Public health is at growing risk from urban conditions such as pollution, noise, overcrowding and stress, according to experts who met in New York for the Ninth International Conference on Urban Health.

More than half of the world's population lives in cities today, and the United Nations predicts that number will rise to 70 percent by 2050.

Urban health challenges


Health researchers, practitioners, policymakers and academics from 45 countries came to the New York Academy of Medicine to discuss a wide and growing array of urban health challenges. The issues included cholera treatment in Port au Prince, Haiti, condom distribution for sex workers in Bangladesh, pedestrian traffic fatalities in Nairobi, Kenya, and research into the relationship between illicit drug control policies and public health in New York City.

Experts at the conference agreed that the health risks associated with 21st century city living are many and complex, but often include overcrowding, poor air quality, indoor air pollution, the use of fuels that cause respiratory problems, high population density, dampness and the simple lack of water and sanitation.

"In many areas, there are still communal standpipes, latrines that literally hundreds of families have to share," said Trudy Harpham of the London School of Hygiene and Tropical Medicine. "Sometimes no latrines and there is open defecation in some of these areas. So housing and health are a big issue."

The relationship between health, housing and other urban issues is a pressing concern in the United States as well, where 85 percent of the population now lives in cities, according to Adolfo Carrion, a senior administrator at the U.S. Department of Housing and Urban Development.

Money matters

"When you go to the challenges of trash management, of traffic management, of health care delivery systems, of access to jobs of economic opportunity, the quality, when you think of noise levels and pollution levels, we have to deal with all those issues," said Carrion.

A key to promoting urban health is encouraging preventive health care with recommendations for proper diet and exercise routines, for example. Still, many of New York's poorest residents cannot readily act on those recommendations.

"You can give people information about how to live healthy lives," said New York Academy of Medicine President Dr. Jo Ivey Bufford, "but if they can't buy the green vegetables, if they can't exercise because the streets aren't safe, they can't act on the information. That's the kind of environmental issue that's very important for us."

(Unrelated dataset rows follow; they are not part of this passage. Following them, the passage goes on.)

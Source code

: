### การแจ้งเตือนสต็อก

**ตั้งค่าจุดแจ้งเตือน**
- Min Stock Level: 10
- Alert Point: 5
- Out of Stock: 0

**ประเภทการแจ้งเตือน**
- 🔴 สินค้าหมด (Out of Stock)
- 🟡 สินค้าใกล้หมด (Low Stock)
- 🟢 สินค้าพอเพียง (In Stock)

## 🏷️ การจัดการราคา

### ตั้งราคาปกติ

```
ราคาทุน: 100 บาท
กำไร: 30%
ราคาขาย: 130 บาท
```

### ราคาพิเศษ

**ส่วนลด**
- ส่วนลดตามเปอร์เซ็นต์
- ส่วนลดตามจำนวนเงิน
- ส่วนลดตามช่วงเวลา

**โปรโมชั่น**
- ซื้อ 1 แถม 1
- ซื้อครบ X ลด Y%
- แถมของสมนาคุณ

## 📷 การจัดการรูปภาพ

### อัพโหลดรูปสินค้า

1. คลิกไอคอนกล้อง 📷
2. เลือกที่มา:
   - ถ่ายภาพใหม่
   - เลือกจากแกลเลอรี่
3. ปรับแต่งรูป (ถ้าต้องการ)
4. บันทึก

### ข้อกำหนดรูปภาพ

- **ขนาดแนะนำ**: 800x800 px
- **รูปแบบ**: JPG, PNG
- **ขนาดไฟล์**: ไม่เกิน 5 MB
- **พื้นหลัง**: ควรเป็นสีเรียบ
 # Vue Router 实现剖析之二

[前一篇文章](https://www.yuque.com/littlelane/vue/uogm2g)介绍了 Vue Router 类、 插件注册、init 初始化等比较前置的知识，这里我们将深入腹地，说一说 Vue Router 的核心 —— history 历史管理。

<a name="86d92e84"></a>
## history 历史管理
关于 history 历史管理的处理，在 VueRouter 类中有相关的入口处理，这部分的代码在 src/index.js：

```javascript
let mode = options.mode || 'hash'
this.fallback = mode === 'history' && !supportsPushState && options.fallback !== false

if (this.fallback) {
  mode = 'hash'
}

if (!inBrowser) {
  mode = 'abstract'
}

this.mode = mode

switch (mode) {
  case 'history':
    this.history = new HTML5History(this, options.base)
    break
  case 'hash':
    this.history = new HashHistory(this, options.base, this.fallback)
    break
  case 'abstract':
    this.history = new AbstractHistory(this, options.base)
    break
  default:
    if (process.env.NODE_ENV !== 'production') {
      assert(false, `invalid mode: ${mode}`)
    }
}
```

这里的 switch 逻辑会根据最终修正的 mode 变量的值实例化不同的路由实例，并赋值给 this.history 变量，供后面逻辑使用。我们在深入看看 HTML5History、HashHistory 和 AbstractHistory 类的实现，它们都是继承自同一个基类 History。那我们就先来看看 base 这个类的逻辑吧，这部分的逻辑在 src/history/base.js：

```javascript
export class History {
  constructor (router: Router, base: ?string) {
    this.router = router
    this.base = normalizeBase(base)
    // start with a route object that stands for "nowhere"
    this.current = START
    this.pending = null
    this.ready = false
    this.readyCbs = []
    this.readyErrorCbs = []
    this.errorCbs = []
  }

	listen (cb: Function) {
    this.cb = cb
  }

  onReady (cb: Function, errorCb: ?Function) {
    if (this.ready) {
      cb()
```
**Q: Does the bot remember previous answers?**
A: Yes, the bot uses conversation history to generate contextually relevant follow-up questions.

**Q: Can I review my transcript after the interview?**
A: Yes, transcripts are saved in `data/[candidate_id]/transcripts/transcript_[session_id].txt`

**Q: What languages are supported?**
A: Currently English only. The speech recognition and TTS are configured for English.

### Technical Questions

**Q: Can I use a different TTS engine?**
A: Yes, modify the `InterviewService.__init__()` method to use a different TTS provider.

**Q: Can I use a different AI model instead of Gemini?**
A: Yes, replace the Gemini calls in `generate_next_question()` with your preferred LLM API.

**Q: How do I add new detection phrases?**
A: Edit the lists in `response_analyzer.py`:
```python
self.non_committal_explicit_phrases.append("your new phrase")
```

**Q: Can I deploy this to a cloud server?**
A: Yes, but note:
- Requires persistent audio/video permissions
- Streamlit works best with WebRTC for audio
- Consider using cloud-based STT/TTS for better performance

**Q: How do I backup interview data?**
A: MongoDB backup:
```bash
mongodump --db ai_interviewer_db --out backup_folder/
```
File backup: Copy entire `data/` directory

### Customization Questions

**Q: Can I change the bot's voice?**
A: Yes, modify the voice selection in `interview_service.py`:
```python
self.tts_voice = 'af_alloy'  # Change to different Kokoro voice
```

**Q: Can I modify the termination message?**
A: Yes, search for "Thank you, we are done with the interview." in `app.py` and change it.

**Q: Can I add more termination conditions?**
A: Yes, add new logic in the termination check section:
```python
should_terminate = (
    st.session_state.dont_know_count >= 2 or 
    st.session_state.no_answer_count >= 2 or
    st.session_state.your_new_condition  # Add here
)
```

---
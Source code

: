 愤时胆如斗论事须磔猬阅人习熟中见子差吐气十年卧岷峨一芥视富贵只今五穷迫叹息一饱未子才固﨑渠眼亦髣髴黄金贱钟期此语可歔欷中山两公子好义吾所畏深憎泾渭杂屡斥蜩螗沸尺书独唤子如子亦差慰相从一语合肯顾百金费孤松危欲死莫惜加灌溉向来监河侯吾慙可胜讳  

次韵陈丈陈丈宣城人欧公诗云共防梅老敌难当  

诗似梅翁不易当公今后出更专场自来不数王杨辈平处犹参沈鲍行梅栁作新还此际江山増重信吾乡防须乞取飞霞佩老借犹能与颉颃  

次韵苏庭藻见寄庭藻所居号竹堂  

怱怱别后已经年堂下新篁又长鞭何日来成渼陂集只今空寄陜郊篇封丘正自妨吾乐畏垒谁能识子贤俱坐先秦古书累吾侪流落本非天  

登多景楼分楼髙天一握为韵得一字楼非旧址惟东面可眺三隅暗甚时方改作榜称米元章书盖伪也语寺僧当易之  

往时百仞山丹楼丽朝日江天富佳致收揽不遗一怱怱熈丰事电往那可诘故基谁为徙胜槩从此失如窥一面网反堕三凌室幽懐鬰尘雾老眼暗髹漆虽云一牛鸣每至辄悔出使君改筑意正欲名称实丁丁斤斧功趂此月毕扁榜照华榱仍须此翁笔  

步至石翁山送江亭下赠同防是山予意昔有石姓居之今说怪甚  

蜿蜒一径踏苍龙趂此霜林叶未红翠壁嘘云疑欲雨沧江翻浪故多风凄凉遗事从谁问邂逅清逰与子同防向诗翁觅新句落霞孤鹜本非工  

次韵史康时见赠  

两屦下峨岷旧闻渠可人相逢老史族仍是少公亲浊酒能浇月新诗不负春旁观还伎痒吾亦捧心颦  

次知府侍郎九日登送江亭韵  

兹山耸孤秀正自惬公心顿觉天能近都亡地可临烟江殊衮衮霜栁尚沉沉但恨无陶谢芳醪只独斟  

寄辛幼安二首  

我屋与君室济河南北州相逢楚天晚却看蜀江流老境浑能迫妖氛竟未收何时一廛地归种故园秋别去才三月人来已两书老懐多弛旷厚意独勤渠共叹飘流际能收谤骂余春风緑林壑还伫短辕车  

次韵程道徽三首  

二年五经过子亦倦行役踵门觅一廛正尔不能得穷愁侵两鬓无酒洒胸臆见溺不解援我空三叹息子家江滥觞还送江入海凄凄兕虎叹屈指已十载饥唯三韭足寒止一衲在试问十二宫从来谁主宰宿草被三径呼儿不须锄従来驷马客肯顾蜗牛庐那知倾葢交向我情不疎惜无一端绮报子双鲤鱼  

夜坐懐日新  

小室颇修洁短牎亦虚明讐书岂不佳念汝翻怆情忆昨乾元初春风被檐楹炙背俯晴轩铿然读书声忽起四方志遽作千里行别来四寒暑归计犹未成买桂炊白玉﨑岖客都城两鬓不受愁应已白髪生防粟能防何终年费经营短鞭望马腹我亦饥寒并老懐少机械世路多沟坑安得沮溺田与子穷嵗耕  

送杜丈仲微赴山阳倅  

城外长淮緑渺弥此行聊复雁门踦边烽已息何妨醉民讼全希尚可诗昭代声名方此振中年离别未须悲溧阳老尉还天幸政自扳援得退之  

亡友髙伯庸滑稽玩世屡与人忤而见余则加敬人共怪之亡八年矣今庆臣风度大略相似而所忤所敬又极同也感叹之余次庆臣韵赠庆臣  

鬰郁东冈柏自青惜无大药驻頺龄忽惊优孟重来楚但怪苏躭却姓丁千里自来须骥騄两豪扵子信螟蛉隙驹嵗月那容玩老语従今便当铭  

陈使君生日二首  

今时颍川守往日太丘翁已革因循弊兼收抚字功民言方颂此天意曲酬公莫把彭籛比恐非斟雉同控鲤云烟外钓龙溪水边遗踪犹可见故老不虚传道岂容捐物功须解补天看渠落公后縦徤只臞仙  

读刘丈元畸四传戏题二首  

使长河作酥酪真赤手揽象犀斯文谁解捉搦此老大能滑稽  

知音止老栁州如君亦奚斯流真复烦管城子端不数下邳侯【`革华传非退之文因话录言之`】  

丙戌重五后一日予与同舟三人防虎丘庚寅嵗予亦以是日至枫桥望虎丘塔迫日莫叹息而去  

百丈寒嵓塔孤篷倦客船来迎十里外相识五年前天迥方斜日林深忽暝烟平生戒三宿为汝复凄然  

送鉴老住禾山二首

Indeed, in many cities in both the developed and the developing worlds, access to quality health care varies widely between the rich and the poor. Danielle Ompad, an epidemiologist with the New York Academy of Medicine, said that the homeless, substance abusers, and undocumented immigrants are particularly vulnerable. Ompad often imagines what it is like for such people to get a simple flu vaccination.

"You need to have sick leave, or you need to take off work. And we know that a lot of people who live in poverty have multiple jobs that often don't have sick leave or vacation leave. So often they are going to lose money by trying to take off work for preventative health care."

Grassroots approach

Urban Americans mostly rely on hospitals and clinics for their basic medical care. That is not so in many parts of the developing world, where druggists, for example, often prescribe and dispense prescription medications. This grassroots approach is a key part of the Indian government's tuberculosis eradication program.

Dr. Aparna Srikantam of LepraIndia, an NGO that partners with the Indian government, was at the conference to tout its so-called DOTS program, which screens for TB, provides TB medicine when needed, and allows people in the patient's personal circle to follow up.

"Any person can be a DOT provider and need not be a doctor," said Srikantam. "A grocery shop owner or a priest or any person can hold the drugs with them and see that the patient takes the entire treatment so that adequacy will be maintained." She added that each effective DOTS intervention means that as many as 15 other TB transmissions can be prevented.

Trudy Harpham of the London School of Hygiene and Tropical Medicine, believes that such partnerships between centralized authorities and grassroots health care providers will be the key to future advances in urban medicine."It has to be a two-way thing," said Harpham. "Communities have to have the power and the confidence to speak up about their needs and government has to listen."

It's a dialogue that promises to become increasingly urgent, as migration to the planet's urban centers continues to accelerate in the years ahead.